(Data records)
>>
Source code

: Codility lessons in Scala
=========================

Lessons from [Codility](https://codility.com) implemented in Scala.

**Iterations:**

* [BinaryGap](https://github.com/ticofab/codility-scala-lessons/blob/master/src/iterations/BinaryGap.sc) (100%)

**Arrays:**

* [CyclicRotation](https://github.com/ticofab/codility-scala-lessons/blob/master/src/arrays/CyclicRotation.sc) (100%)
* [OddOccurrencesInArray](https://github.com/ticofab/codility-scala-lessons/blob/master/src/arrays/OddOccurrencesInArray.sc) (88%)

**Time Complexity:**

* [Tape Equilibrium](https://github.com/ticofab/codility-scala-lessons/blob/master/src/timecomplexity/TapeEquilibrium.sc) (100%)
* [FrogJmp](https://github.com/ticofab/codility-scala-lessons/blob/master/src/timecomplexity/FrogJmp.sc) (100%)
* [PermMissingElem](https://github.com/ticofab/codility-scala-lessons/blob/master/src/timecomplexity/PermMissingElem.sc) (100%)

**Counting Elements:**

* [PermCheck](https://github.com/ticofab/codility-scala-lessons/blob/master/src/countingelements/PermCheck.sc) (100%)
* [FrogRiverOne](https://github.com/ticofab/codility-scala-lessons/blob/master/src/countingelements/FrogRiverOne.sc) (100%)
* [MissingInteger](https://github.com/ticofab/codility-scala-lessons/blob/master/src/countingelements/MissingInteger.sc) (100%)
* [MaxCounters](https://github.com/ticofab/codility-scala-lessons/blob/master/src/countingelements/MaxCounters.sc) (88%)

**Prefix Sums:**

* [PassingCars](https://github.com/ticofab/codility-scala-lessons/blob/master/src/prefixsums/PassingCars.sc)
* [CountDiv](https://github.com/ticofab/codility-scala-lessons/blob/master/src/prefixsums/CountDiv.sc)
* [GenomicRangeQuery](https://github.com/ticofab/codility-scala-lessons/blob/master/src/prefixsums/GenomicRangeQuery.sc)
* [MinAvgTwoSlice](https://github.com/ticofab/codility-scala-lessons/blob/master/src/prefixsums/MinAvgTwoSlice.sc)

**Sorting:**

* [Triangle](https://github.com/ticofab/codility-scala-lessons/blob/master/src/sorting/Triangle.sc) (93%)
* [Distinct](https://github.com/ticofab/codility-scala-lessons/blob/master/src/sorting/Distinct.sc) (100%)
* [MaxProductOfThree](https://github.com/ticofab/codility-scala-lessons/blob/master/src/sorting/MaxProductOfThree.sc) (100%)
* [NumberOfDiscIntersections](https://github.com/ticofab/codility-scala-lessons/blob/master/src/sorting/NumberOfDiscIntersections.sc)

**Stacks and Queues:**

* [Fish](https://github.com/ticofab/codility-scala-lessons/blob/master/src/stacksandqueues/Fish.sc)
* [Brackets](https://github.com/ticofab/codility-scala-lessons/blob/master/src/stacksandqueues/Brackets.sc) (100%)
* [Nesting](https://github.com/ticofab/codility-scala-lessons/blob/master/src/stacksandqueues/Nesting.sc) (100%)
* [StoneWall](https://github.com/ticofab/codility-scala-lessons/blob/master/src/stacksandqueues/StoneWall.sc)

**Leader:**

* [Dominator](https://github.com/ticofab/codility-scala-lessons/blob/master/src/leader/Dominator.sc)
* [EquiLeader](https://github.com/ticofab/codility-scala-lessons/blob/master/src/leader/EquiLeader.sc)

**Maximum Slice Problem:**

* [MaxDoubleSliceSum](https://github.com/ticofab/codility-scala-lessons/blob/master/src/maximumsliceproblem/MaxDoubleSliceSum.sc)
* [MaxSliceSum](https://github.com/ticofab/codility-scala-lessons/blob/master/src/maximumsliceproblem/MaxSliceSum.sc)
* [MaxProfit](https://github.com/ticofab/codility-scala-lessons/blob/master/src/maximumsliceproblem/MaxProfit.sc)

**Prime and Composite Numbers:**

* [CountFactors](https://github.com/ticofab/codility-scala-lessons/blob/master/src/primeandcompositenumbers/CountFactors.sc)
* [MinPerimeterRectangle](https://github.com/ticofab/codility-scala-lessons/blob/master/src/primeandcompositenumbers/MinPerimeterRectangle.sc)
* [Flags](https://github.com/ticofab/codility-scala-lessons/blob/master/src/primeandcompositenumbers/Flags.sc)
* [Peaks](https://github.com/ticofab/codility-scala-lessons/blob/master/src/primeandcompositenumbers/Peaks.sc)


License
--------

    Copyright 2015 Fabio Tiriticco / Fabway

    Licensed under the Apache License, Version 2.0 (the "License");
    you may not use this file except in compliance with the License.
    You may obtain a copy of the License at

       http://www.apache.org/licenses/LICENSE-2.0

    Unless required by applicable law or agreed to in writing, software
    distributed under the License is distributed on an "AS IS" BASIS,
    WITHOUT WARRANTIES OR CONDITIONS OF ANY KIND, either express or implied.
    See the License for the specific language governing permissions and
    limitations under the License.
<<
>>
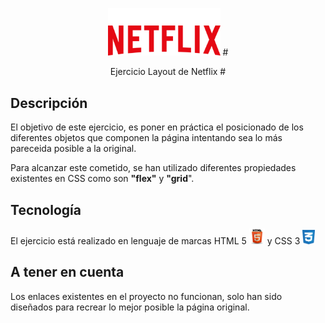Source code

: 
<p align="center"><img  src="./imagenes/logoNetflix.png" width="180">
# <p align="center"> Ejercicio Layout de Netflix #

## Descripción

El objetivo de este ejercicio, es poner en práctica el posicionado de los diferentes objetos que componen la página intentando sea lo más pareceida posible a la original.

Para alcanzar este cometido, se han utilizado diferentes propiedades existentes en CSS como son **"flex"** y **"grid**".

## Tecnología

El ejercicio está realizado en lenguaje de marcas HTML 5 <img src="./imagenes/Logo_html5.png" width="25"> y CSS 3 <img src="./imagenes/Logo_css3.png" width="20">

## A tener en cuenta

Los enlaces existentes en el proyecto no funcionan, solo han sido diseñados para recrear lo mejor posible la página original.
<<
- _Assigned task_
Look through the records and count each line that holds "existentes". Write only the total.

- _Written response_
2